As in the sensitive plant and lizard, so in other plants and animals, the vital movements are found to refer partly to internal and partly to external agencies. In some cases there may be greater energy in the forces which reside within the organism; in others the influence of surrounding nature may be more powerful; but in every case the two classes of agencies are invariably associated.

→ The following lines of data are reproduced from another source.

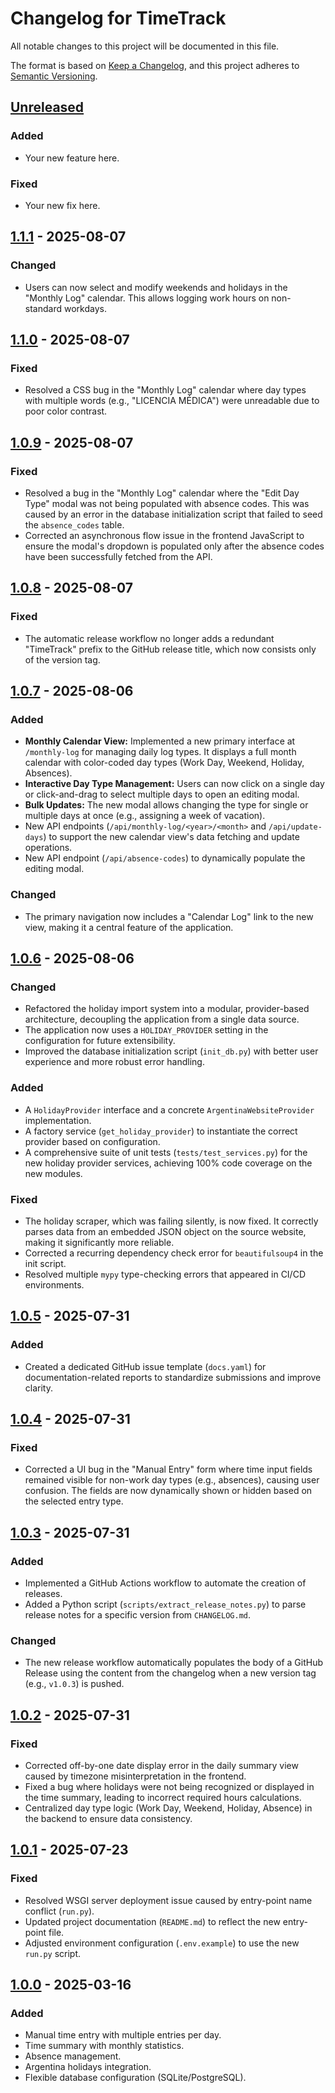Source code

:# Changelog for TimeTrack

All notable changes to this project will be documented in this file.

The format is based on [Keep a Changelog](https://keepachangelog.com/en/1.0.0/),
and this project adheres to [Semantic Versioning](https://semver.org/spec/v2.0.0.html).

## [Unreleased]

### Added
- Your new feature here.

### Fixed
- Your new fix here.


## [1.1.1] - 2025-08-07

### Changed
- Users can now select and modify weekends and holidays in the "Monthly Log" calendar. This allows logging work hours on non-standard workdays.


## [1.1.0] - 2025-08-07

### Fixed
- Resolved a CSS bug in the "Monthly Log" calendar where day types with multiple words (e.g., "LICENCIA MÉDICA") were unreadable due to poor color contrast.


## [1.0.9] - 2025-08-07

### Fixed
- Resolved a bug in the "Monthly Log" calendar where the "Edit Day Type" modal was not being populated with absence codes. This was caused by an error in the database initialization script that failed to seed the `absence_codes` table.
- Corrected an asynchronous flow issue in the frontend JavaScript to ensure the modal's dropdown is populated only after the absence codes have been successfully fetched from the API.


## [1.0.8] - 2025-08-07

### Fixed
- The automatic release workflow no longer adds a redundant "TimeTrack" prefix to the GitHub release title, which now consists only of the version tag.


## [1.0.7] - 2025-08-06

### Added
- **Monthly Calendar View:** Implemented a new primary interface at `/monthly-log` for managing daily log types. It displays a full month calendar with color-coded day types (Work Day, Weekend, Holiday, Absences).
- **Interactive Day Type Management:** Users can now click on a single day or click-and-drag to select multiple days to open an editing modal.
- **Bulk Updates:** The new modal allows changing the type for single or multiple days at once (e.g., assigning a week of vacation).
- New API endpoints (`/api/monthly-log/<year>/<month>` and `/api/update-days`) to support the new calendar view's data fetching and update operations.
- New API endpoint (`/api/absence-codes`) to dynamically populate the editing modal.

### Changed
- The primary navigation now includes a "Calendar Log" link to the new view, making it a central feature of the application.


## [1.0.6] - 2025-08-06

### Changed
- Refactored the holiday import system into a modular, provider-based architecture, decoupling the application from a single data source.
- The application now uses a `HOLIDAY_PROVIDER` setting in the configuration for future extensibility.
- Improved the database initialization script (`init_db.py`) with better user experience and more robust error handling.

### Added
- A `HolidayProvider` interface and a concrete `ArgentinaWebsiteProvider` implementation.
- A factory service (`get_holiday_provider`) to instantiate the correct provider based on configuration.
- A comprehensive suite of unit tests (`tests/test_services.py`) for the new holiday provider services, achieving 100% code coverage on the new modules.

### Fixed
- The holiday scraper, which was failing silently, is now fixed. It correctly parses data from an embedded JSON object on the source website, making it significantly more reliable.
- Corrected a recurring dependency check error for `beautifulsoup4` in the init script.
- Resolved multiple `mypy` type-checking errors that appeared in CI/CD environments.


## [1.0.5] - 2025-07-31

### Added
- Created a dedicated GitHub issue template (`docs.yaml`) for documentation-related reports to standardize submissions and improve clarity.


## [1.0.4] - 2025-07-31

### Fixed
- Corrected a UI bug in the "Manual Entry" form where time input fields remained visible for non-work day types (e.g., absences), causing user confusion. The fields are now dynamically shown or hidden based on the selected entry type.


## [1.0.3] - 2025-07-31

### Added
- Implemented a GitHub Actions workflow to automate the creation of releases.
- Added a Python script (`scripts/extract_release_notes.py`) to parse release notes for a specific version from `CHANGELOG.md`.

### Changed
- The new release workflow automatically populates the body of a GitHub Release using the content from the changelog when a new version tag (e.g., `v1.0.3`) is pushed.


## [1.0.2] - 2025-07-31

### Fixed
- Corrected off-by-one date display error in the daily summary view caused by timezone misinterpretation in the frontend.
- Fixed a bug where holidays were not being recognized or displayed in the time summary, leading to incorrect required hours calculations.
- Centralized day type logic (Work Day, Weekend, Holiday, Absence) in the backend to ensure data consistency.


## [1.0.1] - 2025-07-23

### Fixed
- Resolved WSGI server deployment issue caused by entry-point name conflict (`run.py`).
- Updated project documentation (`README.md`) to reflect the new entry-point file.
- Adjusted environment configuration (`.env.example`) to use the new `run.py` script.


## [1.0.0] - 2025-03-16

### Added
- Manual time entry with multiple entries per day.
- Time summary with monthly statistics.
- Absence management.
- Argentina holidays integration.
- Flexible database configuration (SQLite/PostgreSQL).


[Unreleased]: https://github.com/PPeitsch/TimeTrack/compare/v1.0.1...HEAD
[1.1.1]: https://github.com/PPeitsch/TimeTrack/compare/v1.1.0....v1.1.1
[1.1.0]: https://github.com/PPeitsch/TimeTrack/compare/v1.0.9...v1.1.0
[1.0.9]: https://github.com/PPeitsch/TimeTrack/compare/v1.0.8...v1.0.9
[1.0.8]: https://github.com/PPeitsch/TimeTrack/compare/v1.0.7...v1.0.8
[1.0.7]: https://github.com/PPeitsch/TimeTrack/compare/v1.0.6...v1.0.7
[1.0.6]: https://github.com/PPeitsch/TimeTrack/compare/v1.0.5...v1.0.6
[1.0.5]: https://github.com/PPeitsch/TimeTrack/compare/v1.0.4...v1.0.5
[1.0.4]: https://github.com/PPeitsch/TimeTrack/compare/v1.0.3...v1.0.4
[1.0.3]: https://github.com/PPeitsch/TimeTrack/compare/v1.0.2...v1.0.3
[1.0.2]: https://github.com/PPeitsch/TimeTrack/compare/v1.0.1...v1.0.2
[1.0.1]: https://github.com/PPeitsch/TimeTrack/compare/v1.0.0...v1.0.1
[1.0.0]: https://github.com/PPeitsch/TimeTrack/releases/tag/v1.0.0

In order, therefore, to arrive at any satisfactory knowledge of vital motion, it is necessary to examine it in relation to cosmical as well as to organic force,or rather in relation to the forces which originate within and without the organism--for we find, on the one hand, that cosmical force pervades the organism and constitutes part of its vitality, and, on the other, that organic force is not restricted to the limits of the body. Before we enter upon any special and systematic enquiries, however, it may be well to endeavour to obtain some preliminary information upon the mode in which the bodily structures are affected by some of

the more ordinary varieties of what may be called extra-organic force, in contradistinction to that which, originating within the body, may be called intraorganic. And this shall be the subject of our present chapter.

As we might anticipate, the parts of the plant or animal which respond most readily to extraorganic agents, are those which are simple and rudimentary in their character; for in the higher textures, such as muscle, the influence of this class of agents is greatly masked by the workings of inherent vitality. In the simple tissues, however, there is no obscurity.

In the sensitive plant, for example the cellular cushions which move the leaves are found to expand under the influence of light and warmth, and to contract on the withdrawal of these agents; and with few exceptions, and these but apparent, the same law is observable in all similar organs.

The simpler fabrics of animal bodies, which are furthest removed from the control of the nervous system, and in this respect most nearly allied to the tissues of the plant, are also found to move in obedience to an external impulse. The subcutaneous areolar web is shrunk and puckered in winter, so as to give rise to the appearance called "cutis anserina,"

and it is relaxed or expanded in summer. When exposed to cold, also, the dartos contracts in a very remarkable manner, and an opposite condition is induced by the operation of warmth. And so likewise in the vascular coats of erectile tissue.

These instances furnish different points of view, from which we may regard all the principal forms of rudimentary tissue. The irritable tumours of the sensitive plant consist chiefly of cells which do not differ from the ordinary cells of plants. Areolar tissue is composed of fibrils of various sizes, which are formed from the same material as the primary cells, and which material appears to be absolutely identical in plant and animal. The tunic of the dartos is only another form of areolar web, in which there is a preponderance of certain thicker fibres, that are present everywhere in less abundance; and between these fibres and those which enter into the composition of the vascular coats, there is a direct and immediate gradation. Each form, indeed, is transitional to the other, and the whole constitute a group that includes all structures subordinate to true muscle. It is of moment, therefore, that we find these tissues to contract when exposed to cold, and to pass into an opposite state under the influence of warmth, inasmuch as this action must be supposed to be common to all the rudimentary tissues of the economy. In this way,

then, we obtain evidence of the operation of external agents in the phenomena of vital motion, and learn at the same time the mode of action, so far at least as that force is concerned which is most intimately wedded to motion—namely, heat.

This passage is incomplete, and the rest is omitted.